• MATERIAL FOR THIS TASK:
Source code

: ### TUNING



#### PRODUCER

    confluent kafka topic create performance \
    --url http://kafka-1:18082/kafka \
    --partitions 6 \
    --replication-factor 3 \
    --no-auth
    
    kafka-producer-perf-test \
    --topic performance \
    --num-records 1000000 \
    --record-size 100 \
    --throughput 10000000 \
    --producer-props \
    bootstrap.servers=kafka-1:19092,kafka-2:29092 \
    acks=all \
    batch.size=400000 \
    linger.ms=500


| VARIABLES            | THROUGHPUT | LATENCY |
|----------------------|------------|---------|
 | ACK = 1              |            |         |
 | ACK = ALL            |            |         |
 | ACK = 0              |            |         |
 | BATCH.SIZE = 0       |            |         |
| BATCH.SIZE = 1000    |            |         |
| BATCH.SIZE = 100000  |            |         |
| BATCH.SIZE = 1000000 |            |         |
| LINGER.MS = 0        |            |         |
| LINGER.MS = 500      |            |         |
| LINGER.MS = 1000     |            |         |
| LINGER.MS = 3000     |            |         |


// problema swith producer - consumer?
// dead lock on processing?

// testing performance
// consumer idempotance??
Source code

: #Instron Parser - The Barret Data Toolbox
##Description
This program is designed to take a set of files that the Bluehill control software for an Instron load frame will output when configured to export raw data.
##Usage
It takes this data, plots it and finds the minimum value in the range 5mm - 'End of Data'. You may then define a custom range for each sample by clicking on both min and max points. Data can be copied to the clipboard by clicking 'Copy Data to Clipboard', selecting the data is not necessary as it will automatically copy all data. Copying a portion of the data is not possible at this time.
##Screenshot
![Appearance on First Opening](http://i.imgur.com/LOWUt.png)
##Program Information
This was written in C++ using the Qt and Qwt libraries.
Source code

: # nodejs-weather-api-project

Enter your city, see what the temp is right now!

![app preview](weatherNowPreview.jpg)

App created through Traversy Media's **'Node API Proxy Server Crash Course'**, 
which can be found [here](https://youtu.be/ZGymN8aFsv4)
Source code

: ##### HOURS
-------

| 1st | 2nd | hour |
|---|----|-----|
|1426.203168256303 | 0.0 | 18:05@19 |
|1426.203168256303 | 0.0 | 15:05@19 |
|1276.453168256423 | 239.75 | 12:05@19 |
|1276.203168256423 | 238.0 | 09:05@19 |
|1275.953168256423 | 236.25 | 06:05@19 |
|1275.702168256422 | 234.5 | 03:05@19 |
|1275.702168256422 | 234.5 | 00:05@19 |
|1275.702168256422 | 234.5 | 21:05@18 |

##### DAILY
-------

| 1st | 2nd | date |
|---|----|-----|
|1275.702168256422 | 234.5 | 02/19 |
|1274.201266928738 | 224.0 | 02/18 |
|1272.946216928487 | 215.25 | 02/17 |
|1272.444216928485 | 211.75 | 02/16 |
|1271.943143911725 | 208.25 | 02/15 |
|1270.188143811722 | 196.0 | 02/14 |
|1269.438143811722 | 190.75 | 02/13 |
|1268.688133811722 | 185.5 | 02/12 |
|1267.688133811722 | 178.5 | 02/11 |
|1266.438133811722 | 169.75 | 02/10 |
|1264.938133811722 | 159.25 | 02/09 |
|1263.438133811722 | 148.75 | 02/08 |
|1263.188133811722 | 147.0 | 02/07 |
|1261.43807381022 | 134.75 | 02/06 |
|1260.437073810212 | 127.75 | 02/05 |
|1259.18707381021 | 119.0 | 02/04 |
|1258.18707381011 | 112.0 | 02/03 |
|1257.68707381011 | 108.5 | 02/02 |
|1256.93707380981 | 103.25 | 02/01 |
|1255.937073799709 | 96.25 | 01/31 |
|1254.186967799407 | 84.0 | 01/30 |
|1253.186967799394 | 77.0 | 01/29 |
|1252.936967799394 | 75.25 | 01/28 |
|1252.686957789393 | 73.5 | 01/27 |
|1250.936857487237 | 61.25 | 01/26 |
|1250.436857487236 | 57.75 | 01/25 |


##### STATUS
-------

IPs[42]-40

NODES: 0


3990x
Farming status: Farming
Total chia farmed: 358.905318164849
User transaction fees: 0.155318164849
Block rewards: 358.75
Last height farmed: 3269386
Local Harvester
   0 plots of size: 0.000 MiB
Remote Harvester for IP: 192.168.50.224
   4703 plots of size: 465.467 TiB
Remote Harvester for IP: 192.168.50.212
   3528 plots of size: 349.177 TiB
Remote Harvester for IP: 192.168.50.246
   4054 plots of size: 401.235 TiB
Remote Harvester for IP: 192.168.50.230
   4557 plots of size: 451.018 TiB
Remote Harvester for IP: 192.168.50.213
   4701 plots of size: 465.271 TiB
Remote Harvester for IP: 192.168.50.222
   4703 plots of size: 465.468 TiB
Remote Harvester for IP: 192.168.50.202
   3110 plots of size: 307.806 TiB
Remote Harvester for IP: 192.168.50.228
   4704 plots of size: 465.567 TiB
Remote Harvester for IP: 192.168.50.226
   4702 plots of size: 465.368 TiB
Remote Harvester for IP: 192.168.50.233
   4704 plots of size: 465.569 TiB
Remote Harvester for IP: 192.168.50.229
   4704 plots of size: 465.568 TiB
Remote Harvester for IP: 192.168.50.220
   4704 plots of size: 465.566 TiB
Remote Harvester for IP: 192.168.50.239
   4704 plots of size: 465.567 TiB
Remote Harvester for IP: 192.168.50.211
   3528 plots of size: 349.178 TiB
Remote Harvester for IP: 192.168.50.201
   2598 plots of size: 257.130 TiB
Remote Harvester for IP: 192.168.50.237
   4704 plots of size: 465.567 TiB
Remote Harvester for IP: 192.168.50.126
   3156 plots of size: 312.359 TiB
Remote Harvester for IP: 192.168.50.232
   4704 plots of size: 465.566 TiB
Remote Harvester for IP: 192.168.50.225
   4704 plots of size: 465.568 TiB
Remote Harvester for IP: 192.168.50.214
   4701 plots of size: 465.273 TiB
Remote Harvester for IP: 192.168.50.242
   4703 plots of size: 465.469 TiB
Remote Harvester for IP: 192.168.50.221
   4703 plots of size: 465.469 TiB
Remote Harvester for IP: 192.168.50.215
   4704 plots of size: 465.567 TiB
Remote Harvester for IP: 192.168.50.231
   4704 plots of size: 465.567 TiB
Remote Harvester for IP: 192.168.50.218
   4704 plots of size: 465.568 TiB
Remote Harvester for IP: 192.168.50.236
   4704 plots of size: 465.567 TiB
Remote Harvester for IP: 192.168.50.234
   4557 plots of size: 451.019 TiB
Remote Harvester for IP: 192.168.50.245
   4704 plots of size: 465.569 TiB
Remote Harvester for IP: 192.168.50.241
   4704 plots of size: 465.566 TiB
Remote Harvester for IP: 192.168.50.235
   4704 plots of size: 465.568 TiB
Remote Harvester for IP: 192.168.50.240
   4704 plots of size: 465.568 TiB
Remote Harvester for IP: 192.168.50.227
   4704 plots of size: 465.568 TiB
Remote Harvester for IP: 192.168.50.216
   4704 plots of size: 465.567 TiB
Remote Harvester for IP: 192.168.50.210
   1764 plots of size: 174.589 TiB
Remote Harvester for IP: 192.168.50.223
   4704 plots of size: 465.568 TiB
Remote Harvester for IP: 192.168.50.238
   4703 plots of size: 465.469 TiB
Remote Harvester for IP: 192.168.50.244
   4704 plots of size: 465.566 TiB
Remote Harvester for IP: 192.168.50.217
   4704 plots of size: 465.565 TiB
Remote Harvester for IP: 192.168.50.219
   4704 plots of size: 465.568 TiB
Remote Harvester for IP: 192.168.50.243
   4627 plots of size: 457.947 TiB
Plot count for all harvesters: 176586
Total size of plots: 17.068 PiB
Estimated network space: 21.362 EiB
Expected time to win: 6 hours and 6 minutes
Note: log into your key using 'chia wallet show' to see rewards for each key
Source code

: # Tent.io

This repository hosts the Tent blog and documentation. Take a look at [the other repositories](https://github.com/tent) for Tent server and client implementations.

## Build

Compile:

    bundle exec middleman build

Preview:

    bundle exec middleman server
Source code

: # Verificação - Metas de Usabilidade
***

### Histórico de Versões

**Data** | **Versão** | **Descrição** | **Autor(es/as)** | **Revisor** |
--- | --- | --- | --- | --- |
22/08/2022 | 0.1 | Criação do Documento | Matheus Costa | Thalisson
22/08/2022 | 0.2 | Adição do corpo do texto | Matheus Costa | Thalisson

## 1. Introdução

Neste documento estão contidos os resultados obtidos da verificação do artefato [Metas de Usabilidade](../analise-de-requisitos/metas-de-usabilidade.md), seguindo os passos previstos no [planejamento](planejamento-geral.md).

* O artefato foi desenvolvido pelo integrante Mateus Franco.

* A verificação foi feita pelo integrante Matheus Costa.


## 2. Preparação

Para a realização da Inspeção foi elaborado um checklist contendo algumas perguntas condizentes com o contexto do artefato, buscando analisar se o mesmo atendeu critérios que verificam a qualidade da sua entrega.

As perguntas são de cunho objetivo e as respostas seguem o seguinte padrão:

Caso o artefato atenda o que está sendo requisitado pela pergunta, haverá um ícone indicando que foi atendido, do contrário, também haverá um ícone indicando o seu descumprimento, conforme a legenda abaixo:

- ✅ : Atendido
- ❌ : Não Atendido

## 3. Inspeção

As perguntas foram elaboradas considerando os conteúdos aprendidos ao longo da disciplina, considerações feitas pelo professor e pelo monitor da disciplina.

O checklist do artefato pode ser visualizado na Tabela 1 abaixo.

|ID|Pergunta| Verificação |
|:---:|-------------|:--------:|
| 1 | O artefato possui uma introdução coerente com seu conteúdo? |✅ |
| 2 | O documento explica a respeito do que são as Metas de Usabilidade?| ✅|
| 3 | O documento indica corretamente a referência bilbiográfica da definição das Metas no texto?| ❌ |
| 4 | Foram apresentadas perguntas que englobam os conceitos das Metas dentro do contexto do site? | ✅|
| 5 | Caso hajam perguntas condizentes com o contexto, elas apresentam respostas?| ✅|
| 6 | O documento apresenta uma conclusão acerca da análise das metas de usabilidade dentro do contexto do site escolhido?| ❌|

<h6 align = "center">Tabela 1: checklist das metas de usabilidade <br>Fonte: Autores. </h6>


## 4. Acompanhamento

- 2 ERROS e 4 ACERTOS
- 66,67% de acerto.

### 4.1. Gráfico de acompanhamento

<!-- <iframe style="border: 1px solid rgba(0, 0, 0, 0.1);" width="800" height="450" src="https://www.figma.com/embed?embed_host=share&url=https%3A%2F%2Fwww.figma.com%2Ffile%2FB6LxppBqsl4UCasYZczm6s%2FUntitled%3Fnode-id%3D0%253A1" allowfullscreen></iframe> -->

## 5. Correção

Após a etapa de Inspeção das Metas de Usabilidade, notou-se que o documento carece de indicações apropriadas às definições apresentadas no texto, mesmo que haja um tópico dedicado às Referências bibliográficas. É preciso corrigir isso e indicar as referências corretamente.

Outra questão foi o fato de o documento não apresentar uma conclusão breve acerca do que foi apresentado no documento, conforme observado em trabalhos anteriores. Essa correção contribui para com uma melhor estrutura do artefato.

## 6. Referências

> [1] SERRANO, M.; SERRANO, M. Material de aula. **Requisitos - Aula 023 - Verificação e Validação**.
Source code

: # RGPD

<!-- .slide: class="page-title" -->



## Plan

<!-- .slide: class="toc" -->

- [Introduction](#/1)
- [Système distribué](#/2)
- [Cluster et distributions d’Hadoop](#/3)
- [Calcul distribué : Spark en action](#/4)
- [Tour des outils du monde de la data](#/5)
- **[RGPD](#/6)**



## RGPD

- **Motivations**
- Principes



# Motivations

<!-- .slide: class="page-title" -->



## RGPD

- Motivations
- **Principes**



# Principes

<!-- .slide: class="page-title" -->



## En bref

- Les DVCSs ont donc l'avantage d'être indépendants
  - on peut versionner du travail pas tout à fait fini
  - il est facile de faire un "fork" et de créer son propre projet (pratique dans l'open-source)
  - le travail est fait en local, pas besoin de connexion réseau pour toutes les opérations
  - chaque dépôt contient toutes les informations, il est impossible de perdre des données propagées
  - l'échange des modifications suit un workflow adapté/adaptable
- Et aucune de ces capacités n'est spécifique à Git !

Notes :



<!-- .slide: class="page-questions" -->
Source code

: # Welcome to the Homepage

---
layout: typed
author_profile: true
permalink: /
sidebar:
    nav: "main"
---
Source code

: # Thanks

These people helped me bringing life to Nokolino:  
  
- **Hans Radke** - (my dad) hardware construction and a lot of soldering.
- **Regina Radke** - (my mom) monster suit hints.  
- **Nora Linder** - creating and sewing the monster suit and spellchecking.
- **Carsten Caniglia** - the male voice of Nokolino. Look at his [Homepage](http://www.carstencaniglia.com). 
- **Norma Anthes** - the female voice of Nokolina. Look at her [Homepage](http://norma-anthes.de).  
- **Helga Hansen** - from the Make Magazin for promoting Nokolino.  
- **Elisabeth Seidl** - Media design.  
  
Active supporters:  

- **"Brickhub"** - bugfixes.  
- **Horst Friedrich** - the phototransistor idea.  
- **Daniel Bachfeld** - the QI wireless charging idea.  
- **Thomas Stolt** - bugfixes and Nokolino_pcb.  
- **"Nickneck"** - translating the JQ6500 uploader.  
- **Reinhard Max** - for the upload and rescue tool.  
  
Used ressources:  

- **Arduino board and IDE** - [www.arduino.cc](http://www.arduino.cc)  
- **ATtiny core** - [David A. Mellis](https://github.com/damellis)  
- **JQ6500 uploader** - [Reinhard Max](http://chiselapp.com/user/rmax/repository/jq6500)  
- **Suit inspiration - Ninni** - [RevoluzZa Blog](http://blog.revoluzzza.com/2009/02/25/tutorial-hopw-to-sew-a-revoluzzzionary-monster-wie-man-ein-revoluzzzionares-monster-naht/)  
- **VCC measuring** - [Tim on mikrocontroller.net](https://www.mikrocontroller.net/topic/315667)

• AIM OF THE TASK:
From the records above, copy each line where the word "respostas" can be found.

• TASK SOLUTION:
As perguntas são de cunho objetivo e as respostas seguem o seguinte padrão:
| 5 | Caso hajam perguntas condizentes com o contexto, elas apresentam respostas?| ✅|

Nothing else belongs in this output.